書評
村上 陽一郎「2024年 この3冊」毎日新聞|青野由利『脳を開けても心はなかった 正統派科学者が意識研究に走るわけ』(築地書館) 、村田純一、渡辺恒夫『心の哲学史』(講談社)、アシル・ムベンベ『黒人理性批判』(講談社)
2024年「この3冊」
<1>『脳を開けても心はなかった 正統派科学者が意識研究に走るわけ』青野由利著(築地書館)
<2>『心の哲学史』村田純一、渡辺恒夫編(講談社)
<3>『黒人理性批判』アシル・ムベンベ著(講談社)
<1>と<2>はアプローチの方法はまるで違うが、主題に共通点がある。

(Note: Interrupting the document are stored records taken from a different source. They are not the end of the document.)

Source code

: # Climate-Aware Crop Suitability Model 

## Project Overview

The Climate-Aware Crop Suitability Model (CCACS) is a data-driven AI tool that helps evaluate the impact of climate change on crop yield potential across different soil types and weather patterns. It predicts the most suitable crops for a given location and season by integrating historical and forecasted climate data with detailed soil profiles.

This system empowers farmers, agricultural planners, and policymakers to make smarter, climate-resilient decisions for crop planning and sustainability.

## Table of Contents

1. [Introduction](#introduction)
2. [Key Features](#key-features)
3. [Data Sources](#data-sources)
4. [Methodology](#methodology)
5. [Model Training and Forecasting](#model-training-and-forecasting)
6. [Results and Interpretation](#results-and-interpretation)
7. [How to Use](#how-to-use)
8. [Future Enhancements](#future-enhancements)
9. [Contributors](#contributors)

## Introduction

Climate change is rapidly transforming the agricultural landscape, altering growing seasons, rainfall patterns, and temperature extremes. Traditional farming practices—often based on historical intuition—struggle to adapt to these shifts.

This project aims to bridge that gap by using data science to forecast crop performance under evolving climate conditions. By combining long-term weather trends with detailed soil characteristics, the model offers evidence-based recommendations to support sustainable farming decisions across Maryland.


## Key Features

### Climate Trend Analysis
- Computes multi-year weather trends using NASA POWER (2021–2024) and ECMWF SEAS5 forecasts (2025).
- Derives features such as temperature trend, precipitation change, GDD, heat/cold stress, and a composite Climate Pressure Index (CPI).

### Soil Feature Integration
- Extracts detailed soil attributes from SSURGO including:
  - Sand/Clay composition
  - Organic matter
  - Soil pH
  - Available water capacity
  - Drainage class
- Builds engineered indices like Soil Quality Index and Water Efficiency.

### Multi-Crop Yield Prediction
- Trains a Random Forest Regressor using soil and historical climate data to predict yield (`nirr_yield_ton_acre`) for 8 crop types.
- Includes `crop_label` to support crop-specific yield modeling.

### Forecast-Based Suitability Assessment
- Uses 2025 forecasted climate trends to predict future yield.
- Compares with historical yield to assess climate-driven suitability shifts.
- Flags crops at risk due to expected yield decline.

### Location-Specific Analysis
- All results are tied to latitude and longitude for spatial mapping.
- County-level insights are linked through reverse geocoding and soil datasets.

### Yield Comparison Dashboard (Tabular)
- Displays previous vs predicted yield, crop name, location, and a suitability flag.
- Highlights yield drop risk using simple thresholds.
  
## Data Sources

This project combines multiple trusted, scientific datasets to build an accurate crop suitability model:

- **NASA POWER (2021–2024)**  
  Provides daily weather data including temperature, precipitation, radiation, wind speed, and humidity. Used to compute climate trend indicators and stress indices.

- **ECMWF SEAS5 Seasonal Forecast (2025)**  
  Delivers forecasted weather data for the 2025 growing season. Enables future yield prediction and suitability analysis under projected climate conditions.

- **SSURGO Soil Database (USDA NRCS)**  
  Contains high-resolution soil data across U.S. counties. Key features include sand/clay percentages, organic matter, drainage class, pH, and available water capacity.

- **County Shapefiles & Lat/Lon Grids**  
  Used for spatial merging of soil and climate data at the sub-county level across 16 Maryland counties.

デカルトが、物と心の存在様式の根本的差を、見事に明確化して後、心の学問的追究の現場は、専ら心理学が担い、自然科学は物の振る舞いだけを追求し、心には立ち入らないはずだったが、その科学も、現代では脳科学をはじめ、いくつかの領域が、心や意識の解明に関心を示すようになった。<1>は、まさしく現代の科学(者)が心にどう取り組もうとするかを、ジャーナリストの目で鮮やかに捉えて興味深い。
<2>はむしろ科学以外の立場でのアプローチを、研究者の立場で振り返った論集として、珍しい成果となった。
<3>は、およそ異った世界だが、カメルーン出身の著者が、自らの思想形成の状況を語った、我々にはとかく未知(無知)の領域を伝えてくれる稀有の書。